**YOUR INSTRUCTIONS**
Please write out every entry below exactly, leaving out any pictures.

Dataset records
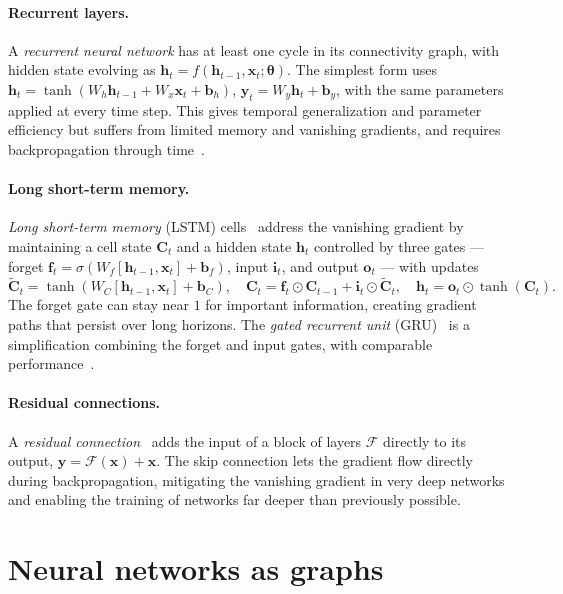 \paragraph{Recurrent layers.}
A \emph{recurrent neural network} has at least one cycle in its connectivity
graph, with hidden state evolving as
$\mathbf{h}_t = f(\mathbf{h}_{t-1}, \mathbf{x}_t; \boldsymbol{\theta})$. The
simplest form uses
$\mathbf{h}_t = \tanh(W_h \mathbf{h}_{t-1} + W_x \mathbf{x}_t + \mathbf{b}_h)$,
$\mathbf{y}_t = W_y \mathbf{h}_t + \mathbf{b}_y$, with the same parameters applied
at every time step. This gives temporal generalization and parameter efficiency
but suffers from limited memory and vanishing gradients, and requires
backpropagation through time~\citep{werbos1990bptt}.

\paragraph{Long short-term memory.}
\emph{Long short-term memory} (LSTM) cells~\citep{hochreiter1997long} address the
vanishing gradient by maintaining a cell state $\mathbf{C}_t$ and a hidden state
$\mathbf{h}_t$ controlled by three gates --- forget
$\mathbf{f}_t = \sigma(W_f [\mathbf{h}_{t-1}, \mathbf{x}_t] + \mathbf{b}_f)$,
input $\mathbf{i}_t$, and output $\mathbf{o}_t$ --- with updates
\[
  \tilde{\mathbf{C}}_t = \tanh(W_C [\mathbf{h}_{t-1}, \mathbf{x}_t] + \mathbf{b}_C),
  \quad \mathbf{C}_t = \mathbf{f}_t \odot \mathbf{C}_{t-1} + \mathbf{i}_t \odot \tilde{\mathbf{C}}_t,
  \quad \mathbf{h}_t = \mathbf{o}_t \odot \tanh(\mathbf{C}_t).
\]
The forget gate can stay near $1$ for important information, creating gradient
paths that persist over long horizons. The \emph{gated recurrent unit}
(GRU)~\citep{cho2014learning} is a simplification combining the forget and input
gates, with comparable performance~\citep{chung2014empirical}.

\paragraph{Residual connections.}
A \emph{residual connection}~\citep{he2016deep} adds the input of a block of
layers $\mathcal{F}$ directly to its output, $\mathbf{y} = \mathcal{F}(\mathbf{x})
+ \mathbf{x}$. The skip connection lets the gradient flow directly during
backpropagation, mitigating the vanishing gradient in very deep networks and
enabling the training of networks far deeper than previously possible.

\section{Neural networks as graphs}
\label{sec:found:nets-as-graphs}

**RESULT OF THIS EXERCISE**
 \paragraph{Recurrent layers.}
A \emph{recurrent neural network} has at least one cycle in its connectivity
graph, with hidden state evolving as
$\mathbf{h}_t = f(\mathbf{h}_{t-1}, \mathbf{x}_t; \boldsymbol{\theta})$. The
simplest form uses
$\mathbf{h}_t = \tanh(W_h \mathbf{h}_{t-1} + W_x \mathbf{x}_t + \mathbf{b}_h)$,
$\mathbf{y}_t = W_y \mathbf{h}_t + \mathbf{b}_y$, with the same parameters applied
at every time step. This gives temporal generalization and parameter efficiency
but suffers from limited memory and vanishing gradients, and requires
backpropagation through time~\citep{werbos1990bptt}.

\paragraph{Long short-term memory.}
\emph{Long short-term memory} (LSTM) cells~\citep{hochreiter1997long} address the
vanishing gradient by maintaining a cell state $\mathbf{C}_t$ and a hidden state
$\mathbf{h}_t$ controlled by three gates --- forget
$\mathbf{f}_t = \sigma(W_f [\mathbf{h}_{t-1}, \mathbf{x}_t] + \mathbf{b}_f)$,
input $\mathbf{i}_t$, and output $\mathbf{o}_t$ --- with updates
\[
  \tilde{\mathbf{C}}_t = \tanh(W_C [\mathbf{h}_{t-1}, \mathbf{x}_t] + \mathbf{b}_C),
  \quad \mathbf{C}_t = \mathbf{f}_t \odot \mathbf{C}_{t-1} + \mathbf{i}_t \odot \tilde{\mathbf{C}}_t,
  \quad \mathbf{h}_t = \mathbf{o}_t \odot \tanh(\mathbf{C}_t).
\]
The forget gate can stay near $1$ for important information, creating gradient
paths that persist over long horizons. The \emph{gated recurrent unit}
(GRU)~\citep{cho2014learning} is a simplification combining the forget and input
gates, with comparable performance~\citep{chung2014empirical}.

\paragraph{Residual connections.}
A \emph{residual connection}~\citep{he2016deep} adds the input of a block of
layers $\mathcal{F}$ directly to its output, $\mathbf{y} = \mathcal{F}(\mathbf{x})
+ \mathbf{x}$. The skip connection lets the gradient flow directly during
backpropagation, mitigating the vanishing gradient in very deep networks and
enabling the training of networks far deeper than previously possible.

\section{Neural networks as graphs}
\label{sec:found:nets-as-graphs}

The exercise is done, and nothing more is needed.